* Records for this task *
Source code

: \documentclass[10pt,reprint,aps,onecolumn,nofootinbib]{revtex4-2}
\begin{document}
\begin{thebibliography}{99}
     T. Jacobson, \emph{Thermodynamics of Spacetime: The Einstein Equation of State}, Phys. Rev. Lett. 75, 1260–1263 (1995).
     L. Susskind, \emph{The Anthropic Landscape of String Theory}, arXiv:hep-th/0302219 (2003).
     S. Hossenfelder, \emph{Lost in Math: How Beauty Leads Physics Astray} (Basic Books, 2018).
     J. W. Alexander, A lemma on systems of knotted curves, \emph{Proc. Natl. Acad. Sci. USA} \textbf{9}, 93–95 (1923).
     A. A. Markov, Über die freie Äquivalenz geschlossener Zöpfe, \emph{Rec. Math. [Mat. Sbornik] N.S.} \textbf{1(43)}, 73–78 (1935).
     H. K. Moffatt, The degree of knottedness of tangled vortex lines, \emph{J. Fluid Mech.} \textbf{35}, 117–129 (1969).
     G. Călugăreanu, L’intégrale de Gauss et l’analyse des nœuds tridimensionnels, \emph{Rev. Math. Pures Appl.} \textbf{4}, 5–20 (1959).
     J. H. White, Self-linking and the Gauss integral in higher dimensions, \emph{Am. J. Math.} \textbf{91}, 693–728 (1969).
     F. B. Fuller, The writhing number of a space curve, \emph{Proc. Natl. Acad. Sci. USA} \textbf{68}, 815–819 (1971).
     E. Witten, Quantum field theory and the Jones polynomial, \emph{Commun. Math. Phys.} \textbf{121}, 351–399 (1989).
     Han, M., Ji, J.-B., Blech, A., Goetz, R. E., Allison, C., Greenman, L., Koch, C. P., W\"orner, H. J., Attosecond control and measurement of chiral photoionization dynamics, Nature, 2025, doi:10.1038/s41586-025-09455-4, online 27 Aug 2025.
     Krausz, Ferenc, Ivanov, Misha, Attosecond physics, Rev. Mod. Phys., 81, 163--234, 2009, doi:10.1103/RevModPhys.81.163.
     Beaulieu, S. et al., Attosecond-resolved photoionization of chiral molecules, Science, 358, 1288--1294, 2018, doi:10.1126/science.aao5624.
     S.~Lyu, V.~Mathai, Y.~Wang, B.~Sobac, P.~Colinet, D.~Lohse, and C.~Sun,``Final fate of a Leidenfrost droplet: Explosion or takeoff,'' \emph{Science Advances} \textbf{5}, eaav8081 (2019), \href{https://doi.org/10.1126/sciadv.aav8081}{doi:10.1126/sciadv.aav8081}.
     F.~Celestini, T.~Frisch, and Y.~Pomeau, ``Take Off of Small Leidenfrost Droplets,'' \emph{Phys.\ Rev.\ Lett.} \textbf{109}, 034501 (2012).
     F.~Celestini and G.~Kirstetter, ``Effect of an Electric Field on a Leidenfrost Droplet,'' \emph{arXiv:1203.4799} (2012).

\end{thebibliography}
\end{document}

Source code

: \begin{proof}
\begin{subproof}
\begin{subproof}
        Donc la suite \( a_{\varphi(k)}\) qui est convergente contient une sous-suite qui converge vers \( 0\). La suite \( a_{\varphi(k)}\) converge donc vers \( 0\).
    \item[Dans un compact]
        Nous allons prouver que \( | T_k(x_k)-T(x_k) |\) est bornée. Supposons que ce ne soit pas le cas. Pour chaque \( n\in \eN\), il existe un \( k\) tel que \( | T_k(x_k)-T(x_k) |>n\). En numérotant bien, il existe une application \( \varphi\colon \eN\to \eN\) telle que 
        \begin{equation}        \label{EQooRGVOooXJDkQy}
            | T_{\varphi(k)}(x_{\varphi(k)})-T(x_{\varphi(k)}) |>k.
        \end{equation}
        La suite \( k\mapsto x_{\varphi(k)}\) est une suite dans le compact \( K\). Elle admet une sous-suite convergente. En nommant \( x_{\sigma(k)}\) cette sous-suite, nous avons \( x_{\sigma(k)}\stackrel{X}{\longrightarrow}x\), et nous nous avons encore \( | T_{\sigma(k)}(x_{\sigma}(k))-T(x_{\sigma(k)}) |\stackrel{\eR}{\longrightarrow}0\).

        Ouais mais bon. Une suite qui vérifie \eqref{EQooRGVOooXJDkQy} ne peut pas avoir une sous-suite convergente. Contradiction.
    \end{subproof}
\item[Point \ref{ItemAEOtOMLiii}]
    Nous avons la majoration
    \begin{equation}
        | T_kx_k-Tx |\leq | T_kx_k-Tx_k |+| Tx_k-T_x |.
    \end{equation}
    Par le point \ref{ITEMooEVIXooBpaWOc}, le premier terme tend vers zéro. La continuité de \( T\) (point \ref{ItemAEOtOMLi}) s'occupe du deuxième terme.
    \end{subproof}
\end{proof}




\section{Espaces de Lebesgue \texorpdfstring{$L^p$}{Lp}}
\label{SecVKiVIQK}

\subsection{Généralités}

* Problem details *
Recreate the listing word for word, omitting nothing.

* Result of this exercise *
Source code

: \documentclass[10pt,reprint,aps,onecolumn,nofootinbib]{revtex4-2}
\begin{document}
\begin{thebibliography}{99}
     T. Jacobson, \emph{Thermodynamics of Spacetime: The Einstein Equation of State}, Phys. Rev. Lett. 75, 1260–1263 (1995).
     L. Susskind, \emph{The Anthropic Landscape of String Theory}, arXiv:hep-th/0302219 (2003).
     S. Hossenfelder, \emph{Lost in Math: How Beauty Leads Physics Astray} (Basic Books, 2018).
     J. W. Alexander, A lemma on systems of knotted curves, \emph{Proc. Natl. Acad. Sci. USA} \textbf{9}, 93–95 (1923).
     A. A. Markov, Über die freie Äquivalenz geschlossener Zöpfe, \emph{Rec. Math. [Mat. Sbornik] N.S.} \textbf{1(43)}, 73–78 (1935).
     H. K. Moffatt, The degree of knottedness of tangled vortex lines, \emph{J. Fluid Mech.} \textbf{35}, 117–129 (1969).
     G. Călugăreanu, L’intégrale de Gauss et l’analyse des nœuds tridimensionnels, \emph{Rev. Math. Pures Appl.} \textbf{4}, 5–20 (1959).
     J. H. White, Self-linking and the Gauss integral in higher dimensions, \emph{Am. J. Math.} \textbf{91}, 693–728 (1969).
     F. B. Fuller, The writhing number of a space curve, \emph{Proc. Natl. Acad. Sci. USA} \textbf{68}, 815–819 (1971).
     E. Witten, Quantum field theory and the Jones polynomial, \emph{Commun. Math. Phys.} \textbf{121}, 351–399 (1989).
     Han, M., Ji, J.-B., Blech, A., Goetz, R. E., Allison, C., Greenman, L., Koch, C. P., W\"orner, H. J., Attosecond control and measurement of chiral photoionization dynamics, Nature, 2025, doi:10.1038/s41586-025-09455-4, online 27 Aug 2025.
     Krausz, Ferenc, Ivanov, Misha, Attosecond physics, Rev. Mod. Phys., 81, 163--234, 2009, doi:10.1103/RevModPhys.81.163.
     Beaulieu, S. et al., Attosecond-resolved photoionization of chiral molecules, Science, 358, 1288--1294, 2018, doi:10.1126/science.aao5624.
     S.~Lyu, V.~Mathai, Y.~Wang, B.~Sobac, P.~Colinet, D.~Lohse, and C.~Sun,``Final fate of a Leidenfrost droplet: Explosion or takeoff,'' \emph{Science Advances} \textbf{5}, eaav8081 (2019), \href{https://doi.org/10.1126/sciadv.aav8081}{doi:10.1126/sciadv.aav8081}.
     F.~Celestini, T.~Frisch, and Y.~Pomeau, ``Take Off of Small Leidenfrost Droplets,'' \emph{Phys.\ Rev.\ Lett.} \textbf{109}, 034501 (2012).
     F.~Celestini and G.~Kirstetter, ``Effect of an Electric Field on a Leidenfrost Droplet,'' \emph{arXiv:1203.4799} (2012).

\end{thebibliography}
\end{document}

Source code

: \begin{proof}
\begin{subproof}
\begin{subproof}
        Donc la suite \( a_{\varphi(k)}\) qui est convergente contient une sous-suite qui converge vers \( 0\). La suite \( a_{\varphi(k)}\) converge donc vers \( 0\).
    \item[Dans un compact]
        Nous allons prouver que \( | T_k(x_k)-T(x_k) |\) est bornée. Supposons que ce ne soit pas le cas. Pour chaque \( n\in \eN\), il existe un \( k\) tel que \( | T_k(x_k)-T(x_k) |>n\). En numérotant bien, il existe une application \( \varphi\colon \eN\to \eN\) telle que 
        \begin{equation}        \label{EQooRGVOooXJDkQy}
            | T_{\varphi(k)}(x_{\varphi(k)})-T(x_{\varphi(k)}) |>k.
        \end{equation}
        La suite \( k\mapsto x_{\varphi(k)}\) est une suite dans le compact \( K\). Elle admet une sous-suite convergente. En nommant \( x_{\sigma(k)}\) cette sous-suite, nous avons \( x_{\sigma(k)}\stackrel{X}{\longrightarrow}x\), et nous nous avons encore \( | T_{\sigma(k)}(x_{\sigma}(k))-T(x_{\sigma(k)}) |\stackrel{\eR}{\longrightarrow}0\).

        Ouais mais bon. Une suite qui vérifie \eqref{EQooRGVOooXJDkQy} ne peut pas avoir une sous-suite convergente. Contradiction.
    \end{subproof}
\item[Point \ref{ItemAEOtOMLiii}]
    Nous avons la majoration
    \begin{equation}
        | T_kx_k-Tx |\leq | T_kx_k-Tx_k |+| Tx_k-T_x |.
    \end{equation}
    Par le point \ref{ITEMooEVIXooBpaWOc}, le premier terme tend vers zéro. La continuité de \( T\) (point \ref{ItemAEOtOMLi}) s'occupe du deuxième terme.
    \end{subproof}
\end{proof}




\section{Espaces de Lebesgue \texorpdfstring{$L^p$}{Lp}}
\label{SecVKiVIQK}

\subsection{Généralités}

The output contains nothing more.